• [BRIEF]:
In the lines below, the string "students" may appear; say how many lines hold it and give nothing more.

• [PROVIDED RECORDS]:
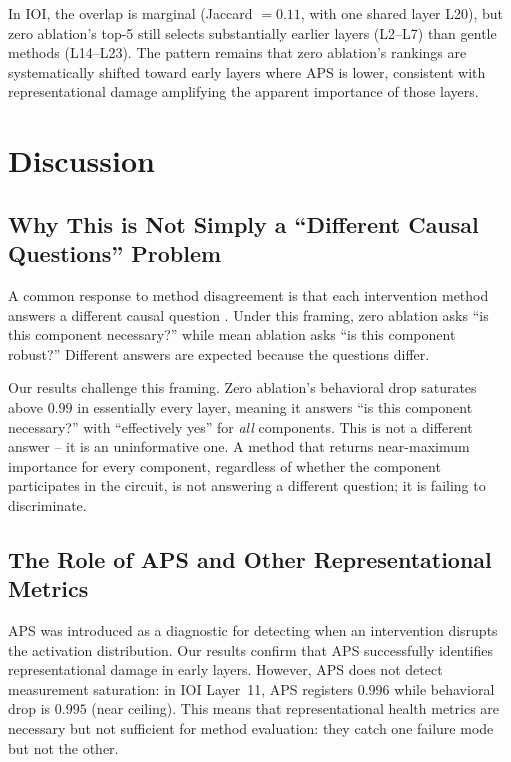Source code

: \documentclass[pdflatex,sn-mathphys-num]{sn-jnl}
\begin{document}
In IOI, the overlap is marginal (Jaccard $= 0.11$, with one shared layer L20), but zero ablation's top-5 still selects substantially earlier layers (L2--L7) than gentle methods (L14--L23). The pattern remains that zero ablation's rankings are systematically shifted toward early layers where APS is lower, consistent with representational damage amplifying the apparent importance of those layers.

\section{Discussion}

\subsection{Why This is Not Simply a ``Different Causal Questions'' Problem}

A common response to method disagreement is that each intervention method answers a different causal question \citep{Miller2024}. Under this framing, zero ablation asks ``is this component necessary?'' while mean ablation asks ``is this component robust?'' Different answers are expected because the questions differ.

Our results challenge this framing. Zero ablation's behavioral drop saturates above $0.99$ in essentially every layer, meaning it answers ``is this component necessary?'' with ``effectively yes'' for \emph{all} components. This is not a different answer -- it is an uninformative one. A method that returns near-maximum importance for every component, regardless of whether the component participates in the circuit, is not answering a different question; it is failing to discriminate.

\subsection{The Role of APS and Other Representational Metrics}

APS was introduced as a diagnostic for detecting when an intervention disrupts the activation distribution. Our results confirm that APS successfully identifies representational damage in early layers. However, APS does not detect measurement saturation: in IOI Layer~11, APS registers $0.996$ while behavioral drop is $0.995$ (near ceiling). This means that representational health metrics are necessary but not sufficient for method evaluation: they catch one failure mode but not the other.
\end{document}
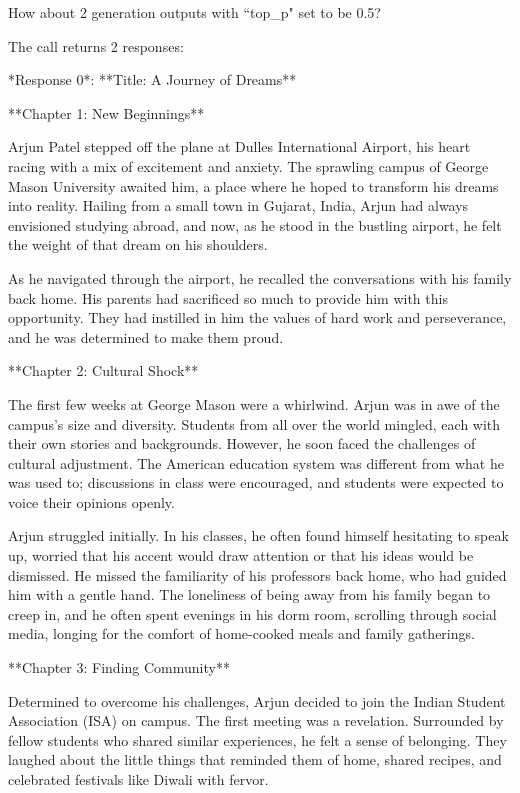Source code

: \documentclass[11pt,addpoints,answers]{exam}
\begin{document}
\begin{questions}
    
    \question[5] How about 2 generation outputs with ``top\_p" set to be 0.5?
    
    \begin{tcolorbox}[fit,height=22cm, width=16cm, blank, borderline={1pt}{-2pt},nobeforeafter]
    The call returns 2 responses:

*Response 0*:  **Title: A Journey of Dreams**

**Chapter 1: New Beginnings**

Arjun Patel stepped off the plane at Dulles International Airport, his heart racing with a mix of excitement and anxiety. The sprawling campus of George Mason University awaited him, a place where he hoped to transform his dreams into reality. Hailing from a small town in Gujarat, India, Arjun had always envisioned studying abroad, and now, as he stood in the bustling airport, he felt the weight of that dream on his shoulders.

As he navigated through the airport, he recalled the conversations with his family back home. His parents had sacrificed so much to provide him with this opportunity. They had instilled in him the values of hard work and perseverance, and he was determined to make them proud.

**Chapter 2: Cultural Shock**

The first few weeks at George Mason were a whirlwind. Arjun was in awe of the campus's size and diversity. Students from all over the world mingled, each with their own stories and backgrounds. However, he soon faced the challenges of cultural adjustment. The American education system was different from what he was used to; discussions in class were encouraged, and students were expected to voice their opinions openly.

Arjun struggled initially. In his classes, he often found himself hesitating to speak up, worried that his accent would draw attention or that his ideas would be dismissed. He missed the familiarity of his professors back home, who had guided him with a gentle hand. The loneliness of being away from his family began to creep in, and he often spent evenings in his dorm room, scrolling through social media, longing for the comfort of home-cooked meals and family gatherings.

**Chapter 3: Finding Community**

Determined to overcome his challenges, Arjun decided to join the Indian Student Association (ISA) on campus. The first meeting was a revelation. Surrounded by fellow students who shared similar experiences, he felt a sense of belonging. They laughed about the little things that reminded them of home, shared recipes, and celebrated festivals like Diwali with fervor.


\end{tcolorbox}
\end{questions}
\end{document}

* * *

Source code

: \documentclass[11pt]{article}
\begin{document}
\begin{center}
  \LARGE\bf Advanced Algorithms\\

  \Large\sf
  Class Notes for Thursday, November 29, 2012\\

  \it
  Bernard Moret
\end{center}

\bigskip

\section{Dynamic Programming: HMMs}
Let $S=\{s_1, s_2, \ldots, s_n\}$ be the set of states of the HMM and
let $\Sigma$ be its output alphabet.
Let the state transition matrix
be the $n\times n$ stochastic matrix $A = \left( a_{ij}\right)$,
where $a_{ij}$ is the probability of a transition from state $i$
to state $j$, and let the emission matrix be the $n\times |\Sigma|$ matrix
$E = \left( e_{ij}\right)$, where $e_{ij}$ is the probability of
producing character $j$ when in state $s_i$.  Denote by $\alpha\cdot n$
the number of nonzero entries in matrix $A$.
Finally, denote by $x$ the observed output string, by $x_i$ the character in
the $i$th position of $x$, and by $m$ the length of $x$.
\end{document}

• [RESULT OF THIS TASK]:
2